Kitchen appliances and utensils
- oven;
- bowls or bowls;
- tablespoon and teaspoon;
- sieve for flour;
- mixer;
- split mold for the cake;
- baking paper;
- a string for cutting biscuit cakes or a sharp long knife;
- pastry ring for cake;
- flat large plate;
- grater.
Ingredients
- Flour - 240-250 g
- Sugar - 180-200 g
- Icing sugar - 200 g
- Egg - 3 pcs.
- Cocoa Powder - 50 g
- Vegetable oil - 180 g
- Butter - 60 g
- Milk - 180-200 g
- Baking powder - 8 g
- Soda - 0.5 tsp.
- Vanillin / vanilla essence on the tip of a knife / - 3-4 drops
- Salt - a pinch
- Chocolate without filling - 200 g
- Sour cream 10-15% - 600 g
- Gelatin - 20 g
- Cherry - 300 g
- Shop cherry cherry jelly for pouring - 0.7 L
Step cooking
- First, prepare the biscuit cakes. We heat milk (180-200 g) almost to a boil. Mix hot milk and 50 g of cocoa powder. Mix with a spoon until the lumps disappear, leave to cool.
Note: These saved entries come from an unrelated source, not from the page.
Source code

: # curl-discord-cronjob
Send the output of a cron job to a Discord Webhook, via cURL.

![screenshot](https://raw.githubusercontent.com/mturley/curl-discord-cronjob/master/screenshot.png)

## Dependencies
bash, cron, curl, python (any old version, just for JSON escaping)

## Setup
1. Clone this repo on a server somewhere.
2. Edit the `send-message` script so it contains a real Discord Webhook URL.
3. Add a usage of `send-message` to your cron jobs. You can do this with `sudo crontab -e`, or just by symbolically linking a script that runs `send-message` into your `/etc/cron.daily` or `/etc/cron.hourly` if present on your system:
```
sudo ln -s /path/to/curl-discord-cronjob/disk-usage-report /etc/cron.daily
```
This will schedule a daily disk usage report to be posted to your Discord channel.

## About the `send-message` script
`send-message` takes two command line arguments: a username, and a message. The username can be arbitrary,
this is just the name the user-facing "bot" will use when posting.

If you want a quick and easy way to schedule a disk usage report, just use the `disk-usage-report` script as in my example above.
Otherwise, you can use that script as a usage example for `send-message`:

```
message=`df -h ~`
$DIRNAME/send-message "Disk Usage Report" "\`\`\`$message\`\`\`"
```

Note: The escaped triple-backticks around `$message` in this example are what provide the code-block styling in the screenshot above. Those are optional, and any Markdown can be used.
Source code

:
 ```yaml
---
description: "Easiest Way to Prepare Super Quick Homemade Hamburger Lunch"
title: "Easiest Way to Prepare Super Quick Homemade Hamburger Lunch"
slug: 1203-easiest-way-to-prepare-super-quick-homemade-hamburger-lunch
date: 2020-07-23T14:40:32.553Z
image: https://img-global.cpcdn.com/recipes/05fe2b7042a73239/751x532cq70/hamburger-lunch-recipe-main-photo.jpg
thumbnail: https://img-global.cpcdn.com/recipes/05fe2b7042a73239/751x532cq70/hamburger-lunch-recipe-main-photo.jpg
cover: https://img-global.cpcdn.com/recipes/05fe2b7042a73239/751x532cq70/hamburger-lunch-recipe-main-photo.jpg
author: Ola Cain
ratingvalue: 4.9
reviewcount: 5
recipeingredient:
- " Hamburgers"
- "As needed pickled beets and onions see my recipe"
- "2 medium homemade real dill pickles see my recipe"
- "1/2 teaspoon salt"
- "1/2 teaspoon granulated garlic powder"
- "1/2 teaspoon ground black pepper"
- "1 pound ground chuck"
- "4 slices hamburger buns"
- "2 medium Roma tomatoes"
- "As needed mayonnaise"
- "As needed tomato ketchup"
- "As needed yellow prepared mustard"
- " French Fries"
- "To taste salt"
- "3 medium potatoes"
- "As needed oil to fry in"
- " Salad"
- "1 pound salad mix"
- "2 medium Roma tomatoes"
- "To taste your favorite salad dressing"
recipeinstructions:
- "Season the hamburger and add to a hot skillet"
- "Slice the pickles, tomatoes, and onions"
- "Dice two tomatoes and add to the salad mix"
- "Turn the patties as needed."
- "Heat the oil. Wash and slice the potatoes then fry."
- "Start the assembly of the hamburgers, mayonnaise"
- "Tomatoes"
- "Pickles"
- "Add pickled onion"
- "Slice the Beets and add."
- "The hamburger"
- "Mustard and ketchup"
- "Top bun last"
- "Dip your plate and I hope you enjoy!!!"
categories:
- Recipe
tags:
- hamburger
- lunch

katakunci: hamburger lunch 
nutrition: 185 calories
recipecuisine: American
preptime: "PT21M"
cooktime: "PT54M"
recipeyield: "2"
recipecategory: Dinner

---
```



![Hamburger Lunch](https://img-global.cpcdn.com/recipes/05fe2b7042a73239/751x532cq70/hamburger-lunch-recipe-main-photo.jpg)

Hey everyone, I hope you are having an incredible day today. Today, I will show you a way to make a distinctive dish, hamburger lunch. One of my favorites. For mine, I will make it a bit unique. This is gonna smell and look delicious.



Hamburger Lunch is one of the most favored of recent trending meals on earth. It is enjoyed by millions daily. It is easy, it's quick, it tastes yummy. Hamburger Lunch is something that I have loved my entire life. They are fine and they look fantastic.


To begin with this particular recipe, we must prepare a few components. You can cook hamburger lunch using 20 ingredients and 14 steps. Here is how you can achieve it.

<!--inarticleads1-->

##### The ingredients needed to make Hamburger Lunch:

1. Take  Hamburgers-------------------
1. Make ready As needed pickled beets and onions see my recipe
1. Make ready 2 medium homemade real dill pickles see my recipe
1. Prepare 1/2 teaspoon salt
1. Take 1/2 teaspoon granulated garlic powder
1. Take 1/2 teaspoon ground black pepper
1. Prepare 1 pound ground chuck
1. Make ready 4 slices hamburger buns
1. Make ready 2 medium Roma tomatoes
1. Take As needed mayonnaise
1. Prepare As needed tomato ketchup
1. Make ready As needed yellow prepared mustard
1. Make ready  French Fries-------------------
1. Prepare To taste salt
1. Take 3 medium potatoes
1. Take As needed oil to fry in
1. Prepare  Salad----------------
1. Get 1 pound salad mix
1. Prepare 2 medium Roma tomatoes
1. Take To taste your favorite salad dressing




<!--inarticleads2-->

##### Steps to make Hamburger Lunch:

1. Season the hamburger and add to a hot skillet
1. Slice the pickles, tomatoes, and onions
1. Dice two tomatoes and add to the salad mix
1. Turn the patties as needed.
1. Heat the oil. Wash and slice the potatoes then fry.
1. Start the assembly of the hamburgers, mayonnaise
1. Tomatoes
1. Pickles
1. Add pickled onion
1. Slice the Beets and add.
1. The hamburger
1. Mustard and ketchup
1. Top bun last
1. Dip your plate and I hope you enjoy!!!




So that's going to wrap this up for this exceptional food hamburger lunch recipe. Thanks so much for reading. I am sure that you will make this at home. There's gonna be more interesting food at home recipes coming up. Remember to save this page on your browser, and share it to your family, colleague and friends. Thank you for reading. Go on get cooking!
- In another container, mix 240-250 g of flour, a bag of baking powder (8 g) and 0.5 tsp. soda. Dry ingredients are first mixed with a spoon, and then sieved through a sieve.
- In a large bowl, beat 3 eggs with a mixer with a pinch of salt. Beat for 1-2 minutes. Continuing to beat, gradually pour 180-200 g of sugar. Pour warm milk with cocoa into the eggs.
- For flavor add a few drops of vanilla essence or vanillin on the tip of a knife and beat for another 3-4 minutes. Gradually pour 180 g of vegetable oil, beat for another 3 minutes.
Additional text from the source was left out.